(DATA LISTING Opens)
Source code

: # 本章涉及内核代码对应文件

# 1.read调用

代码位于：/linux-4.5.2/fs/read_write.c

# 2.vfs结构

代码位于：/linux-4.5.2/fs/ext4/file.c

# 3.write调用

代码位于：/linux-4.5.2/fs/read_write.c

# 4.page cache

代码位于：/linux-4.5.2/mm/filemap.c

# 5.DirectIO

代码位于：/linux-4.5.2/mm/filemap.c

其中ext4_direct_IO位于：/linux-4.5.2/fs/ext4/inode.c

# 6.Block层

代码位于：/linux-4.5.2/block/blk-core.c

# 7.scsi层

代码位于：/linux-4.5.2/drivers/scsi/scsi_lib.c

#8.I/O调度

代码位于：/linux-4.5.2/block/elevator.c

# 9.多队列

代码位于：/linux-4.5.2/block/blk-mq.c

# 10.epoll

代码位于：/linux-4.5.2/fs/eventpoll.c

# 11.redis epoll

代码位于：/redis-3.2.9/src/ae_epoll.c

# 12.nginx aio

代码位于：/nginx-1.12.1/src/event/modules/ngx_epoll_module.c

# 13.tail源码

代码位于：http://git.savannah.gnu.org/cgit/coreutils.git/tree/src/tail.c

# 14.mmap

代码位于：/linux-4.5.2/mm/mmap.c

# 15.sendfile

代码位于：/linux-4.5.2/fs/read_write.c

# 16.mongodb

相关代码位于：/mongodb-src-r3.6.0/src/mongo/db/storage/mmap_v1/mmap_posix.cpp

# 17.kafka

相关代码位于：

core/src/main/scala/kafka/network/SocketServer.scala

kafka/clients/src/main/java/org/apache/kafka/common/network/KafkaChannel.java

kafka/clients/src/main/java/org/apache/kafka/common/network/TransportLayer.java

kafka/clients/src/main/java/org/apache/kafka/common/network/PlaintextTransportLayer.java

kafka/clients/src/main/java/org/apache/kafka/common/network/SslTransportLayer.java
(DATA LISTING Closes)
Repeat each of the entries exactly.

ANSWER BOX:
Source code

: # 本章涉及内核代码对应文件

# 1.read调用

代码位于：/linux-4.5.2/fs/read_write.c

# 2.vfs结构

代码位于：/linux-4.5.2/fs/ext4/file.c

# 3.write调用

代码位于：/linux-4.5.2/fs/read_write.c

# 4.page cache

代码位于：/linux-4.5.2/mm/filemap.c

# 5.DirectIO

代码位于：/linux-4.5.2/mm/filemap.c

其中ext4_direct_IO位于：/linux-4.5.2/fs/ext4/inode.c

# 6.Block层

代码位于：/linux-4.5.2/block/blk-core.c

# 7.scsi层

代码位于：/linux-4.5.2/drivers/scsi/scsi_lib.c

#8.I/O调度

代码位于：/linux-4.5.2/block/elevator.c

# 9.多队列

代码位于：/linux-4.5.2/block/blk-mq.c

# 10.epoll

代码位于：/linux-4.5.2/fs/eventpoll.c

# 11.redis epoll

代码位于：/redis-3.2.9/src/ae_epoll.c

# 12.nginx aio

代码位于：/nginx-1.12.1/src/event/modules/ngx_epoll_module.c

# 13.tail源码

代码位于：http://git.savannah.gnu.org/cgit/coreutils.git/tree/src/tail.c

# 14.mmap

代码位于：/linux-4.5.2/mm/mmap.c

# 15.sendfile

代码位于：/linux-4.5.2/fs/read_write.c

# 16.mongodb

相关代码位于：/mongodb-src-r3.6.0/src/mongo/db/storage/mmap_v1/mmap_posix.cpp

# 17.kafka

相关代码位于：

core/src/main/scala/kafka/network/SocketServer.scala

kafka/clients/src/main/java/org/apache/kafka/common/network/KafkaChannel.java

kafka/clients/src/main/java/org/apache/kafka/common/network/TransportLayer.java

kafka/clients/src/main/java/org/apache/kafka/common/network/PlaintextTransportLayer.java

kafka/clients/src/main/java/org/apache/kafka/common/network/SslTransportLayer.java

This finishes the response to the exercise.